As is known to those skilled in the art, all of the attempts by
varying flute patterns and flute shapes in the sealed beam lamp
lens cover have thus far proven futile in perfecting a lamp which
meets the auxiliary low beam automobile head lamps SAE J582a
specifications. The auxiliary low beam specification (SAE J582a) is
referred to herein by way of example only. Various types of fluted
lens cover specifications for other automobile headlamps could be
met by utilizing the method as set out herein.
The procedures and information for the photometry of automobile
headlamps is set out in a book titled "Light and Color of Small
Lamps", by Boris Merik and published by General Electric Company.

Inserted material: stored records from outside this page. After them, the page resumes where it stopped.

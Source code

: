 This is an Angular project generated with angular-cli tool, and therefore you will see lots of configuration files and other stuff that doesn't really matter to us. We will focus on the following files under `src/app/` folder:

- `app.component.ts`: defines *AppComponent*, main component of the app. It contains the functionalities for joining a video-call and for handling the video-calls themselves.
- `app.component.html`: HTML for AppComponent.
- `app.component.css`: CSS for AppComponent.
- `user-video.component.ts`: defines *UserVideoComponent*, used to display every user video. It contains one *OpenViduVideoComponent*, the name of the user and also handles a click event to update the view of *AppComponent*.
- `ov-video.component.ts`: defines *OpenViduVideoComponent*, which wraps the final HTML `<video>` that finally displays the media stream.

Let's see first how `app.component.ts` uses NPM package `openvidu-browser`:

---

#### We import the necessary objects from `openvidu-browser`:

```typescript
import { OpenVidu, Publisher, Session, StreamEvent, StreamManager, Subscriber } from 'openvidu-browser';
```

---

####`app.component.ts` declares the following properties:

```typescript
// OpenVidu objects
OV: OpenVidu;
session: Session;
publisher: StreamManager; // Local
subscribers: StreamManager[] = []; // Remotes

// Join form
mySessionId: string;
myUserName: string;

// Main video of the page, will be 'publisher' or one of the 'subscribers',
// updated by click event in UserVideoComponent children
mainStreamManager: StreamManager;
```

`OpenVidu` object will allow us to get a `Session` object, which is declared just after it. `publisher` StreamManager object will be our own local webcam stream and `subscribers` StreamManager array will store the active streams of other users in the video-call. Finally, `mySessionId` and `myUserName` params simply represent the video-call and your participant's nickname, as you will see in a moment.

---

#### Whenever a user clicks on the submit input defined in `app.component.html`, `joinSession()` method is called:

Specific information relating to photometry can be found on pages
17, 18, 19, 124, 125, 126, 127, and 217.
SUMMARY OF THE INVENTION
The invention is a method for conforming the light distribution
beam pattern projected from a sealed beam lamp having a fluted lens
cover to make the beam pattern meet certain photometrics
specifications.
The first step is to cover all of the total fluted lens-cover area;
except, to leave only a specific area of only one flute uncovered.

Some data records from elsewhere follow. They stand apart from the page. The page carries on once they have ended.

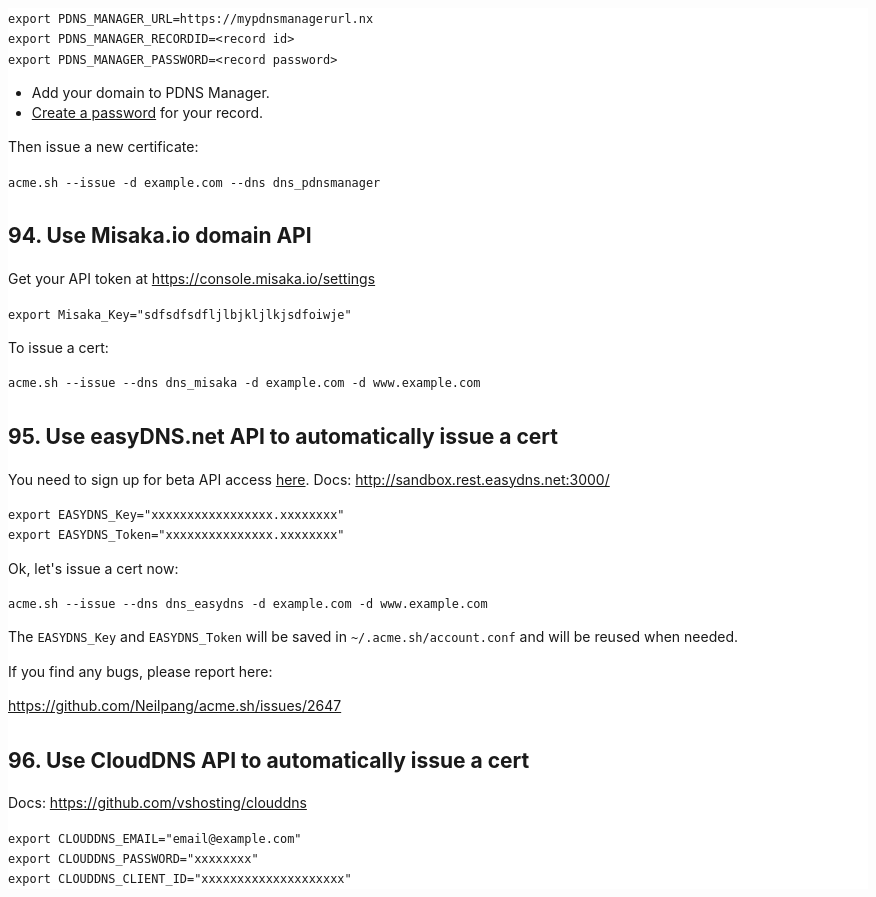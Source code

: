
 ```
export PDNS_MANAGER_URL=https://mypdnsmanagerurl.nx
export PDNS_MANAGER_RECORDID=<record id>
export PDNS_MANAGER_PASSWORD=<record password>
```

* Add your domain to PDNS Manager.
* [Create a password](https://pdnsmanager.org/documentation/api/) for your record.

Then issue a new certificate:

```
acme.sh --issue -d example.com --dns dns_pdnsmanager
```

## 94. Use Misaka.io domain API

Get your API token at https://console.misaka.io/settings

```
export Misaka_Key="sdfsdfsdfljlbjkljlkjsdfoiwje"
```

To issue a cert:
```
acme.sh --issue --dns dns_misaka -d example.com -d www.example.com
```

## 95. Use easyDNS.net API to automatically issue a cert
You need to sign up for beta API access [here](http://docs.sandbox.rest.easydns.net/beta_signup.php).
Docs: http://sandbox.rest.easydns.net:3000/

```
export EASYDNS_Key="xxxxxxxxxxxxxxxxx.xxxxxxxx"
export EASYDNS_Token="xxxxxxxxxxxxxxx.xxxxxxxx"
```

Ok, let's issue a cert now:
```
acme.sh --issue --dns dns_easydns -d example.com -d www.example.com
```
The `EASYDNS_Key` and `EASYDNS_Token` will be saved in `~/.acme.sh/account.conf` and will be reused when needed.

If you find any bugs, please report here:

https://github.com/Neilpang/acme.sh/issues/2647

## 96. Use CloudDNS API to automatically issue a cert
Docs: https://github.com/vshosting/clouddns

```
export CLOUDDNS_EMAIL="email@example.com"
export CLOUDDNS_PASSWORD="xxxxxxxx"
export CLOUDDNS_CLIENT_ID="xxxxxxxxxxxxxxxxxxxx"
```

The portion of the flute left uncovered is then photometrically
measured for its cendela output light ray pattern and progressively
uncovered until the total candela output and distribution of light
for its beam pattern omitting from the flute is determined. Each
flute within the lens cover is progressively measured until all
flutes have their individual candela and pattern measurements
established. Each flute, or a portion of each flute, is then
progressively left uncovered until the total light distribution
pattern measured by photometry, can be shown on an isolux or
isocandel diagram plotted two-dimensionally in a rectangular
coordinate system. The contribution of each flute to a specific
area within the beam pattern can be readily identified and omitted
if it makes the seeing and glare test points of the specified
illumination exceed the candela specifications for a respective
test point within the pattern. Various combinations of these
flutes, or portions of the flutes contributing unwanted light, are
covered until a combination of covered areas are found to shape the
light distribution pattern produced by the lamp to meet the test
points of the photometric specification, and further determine the
configuration or final shape of an opaque cover that can be easily
applied as a decal, or an opaque coating applied onto an abrasive
blasted or etched glass surface, or as an opaque shield located in
front of the lamp to interfere with the light beam projected
through the fluted lens cover and thus keep out unwanted light rays
within the total beam pattern.
After determining the areas of the respective flutes to be
obstructed, a final compromise of individual flutes is made to
provide a desirable design shape to an opaque material or shield
which will be easy to manufacture and/or apply onto the surface of
the fluted lens cover, or positioned as a separate shield, to
obstruct the unwanted individual light beam from interfering with
the total beam distribution produced by the lamp.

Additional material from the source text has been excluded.